Example 20.1 The expectation of a Bernoulli random variable \(X \sim \text{Bern}(p)\): \[E(X)=1\times P(X=1)+0\times P(X=0)=p.\]
Example 20.2 The expectation of a Binomial random variable \(X \sim \text{Bin}(n,p)\): \[\begin{aligned}E(X)= & \sum_{k=0}^{n}kp(k)\\ = & \sum_{k=0}^{n}k\cdot\binom{n}{k}p^{k}q^{n-k}\\ = & \sum_{k=1}^{n}n\cdot\binom{n-1}{k-1}p^{k}q^{n-k}\\ = & np\sum_{k=1}^{n}\binom{n-1}{k-1}p^{k-1}q^{n-k}\\ = & np\underbrace{\sum_{j=0}^{n-1}\binom{n-1}{j}p^{j}q^{n-1-j}}_{\textrm{another Binomial PMF}}\\ = & np. \end{aligned}\]
Proposition 20.1 Expectation has the following properties:
\(E(X+Y) = E(X) + E(Y)\)
\(E(aX + b) = a E(X) + b\)
Example 20.3 Redo the expectation of \(X\sim \text{Bin}(n,p)\) with properties of expectation: \[E(X)=E(X_{1}+\cdots+X_{n})=nE(X_{i})=np\] where \(X_{i}\sim\textrm{Bern}(p)\).
Law of averages*
You may wonder what is the difference between \(E(X)\) defined in Definition 20.1 and the average of values defined as \(\bar{X}=\frac{1}{n}(X_1+X_2+\dots+X_n)\).

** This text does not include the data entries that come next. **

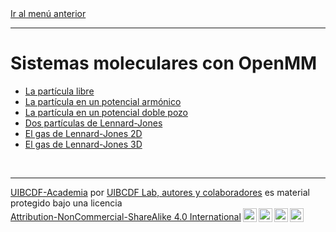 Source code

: <div style='text-align: left;'> <a href="../README.md#Modelado-simulacion">Ir al menú anterior</a> </div>

-----

# Sistemas moleculares con OpenMM

- [La partícula libre][unidad:particula_libre]
- [La partícula en un potencial armónico][unidad:potencial_armonico]
- [La partícula en un potencial doble pozo][unidad:doble_pozo]
- [Dos partículas de Lennard-Jones][unidad:dos_particulas_LJ]
- [El gas de Lennard-Jones 2D][unidad:LJ_2D]
- [El gas de Lennard-Jones 3D][unidad:LJ_3D]

<br>

-------
<p xmlns:cc="http://creativecommons.org/ns#" xmlns:dct="http://purl.org/dc/terms/"><a property="dct:title" rel="cc:attributionURL" href="https://github.com/uibcdf/Academia">UIBCDF-Academia</a> por <a rel="cc:attributionURL dct:creator" property="cc:attributionName" href="https://github.com/uibcdf/Academia/graphs/contributors">UIBCDF Lab, autores y colaboradores</a> es material protegido bajo una licencia <a href="http://creativecommons.org/licenses/by-nc-sa/4.0/deed.es?ref=chooser-v1" target="_blank" rel="license noopener noreferrer" style="display:inline-block;">Attribution-NonCommercial-ShareAlike 4.0 International<img style="height:22px!important;margin-left:3px;vertical-align:text-bottom;" src="https://mirrors.creativecommons.org/presskit/icons/cc.svg?ref=chooser-v1"><img style="height:22px!important;margin-left:3px;vertical-align:text-bottom;" src="https://mirrors.creativecommons.org/presskit/icons/by.svg?ref=chooser-v1"><img style="height:22px!important;margin-left:3px;vertical-align:text-bottom;" src="https://mirrors.creativecommons.org/presskit/icons/nc.svg?ref=chooser-v1"><img style="height:22px!important;margin-left:3px;vertical-align:text-bottom;" src="https://mirrors.creativecommons.org/presskit/icons/sa.svg?ref=chooser-v1"></a></p>

[unidad:particula_libre]: particula_libre/particula_libre.ipynb
[unidad:potencial_armonico]: potencial_armonico/potencial_armonico.ipynb
[unidad:doble_pozo]: doble_pozo/doble_pozo.ipynb
[unidad:dos_particulas_LJ]: dos_particulas_LJ/dos_particulas_LJ.ipynb
[unidad:LJ_2D]: LJ_2D/LJ_2D.ipynb
[unidad:LJ_3D]: LJ_3D/LJ_3D.ipynb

The short answer is this: \(E(X)\) is a theoretical value, while \(\bar{X}\) is an approximation to \(E(X)\) with finite observations. They are associated by the following theorem.
The law of averages (or the law of large numbers) states that if you repeat a random experiment, such as tossing a coin or rolling a die, a very large number of times, your individual outcomes, when averaged, should be very close to the theoretical mean (a constant parameter). In mathematical language, \[\bar X_n \to^p \mu \text{ when }n\to\infty.\] where \(\to^p\) reads as “converge in probability”.
There is another fundamental difference. In probability theory, we treat \(E(X)\) as a fixed number; while \(\bar X\) is another random variable! Because the sample \(\{X_1,X_2,\dots,X_n\}\) is generated randomly. Consider the coin flipping example, while \(E(X)=0.5\) is a constant, each time you compute the average of, say, 10 flips, you get a different number. We will come back to this point later.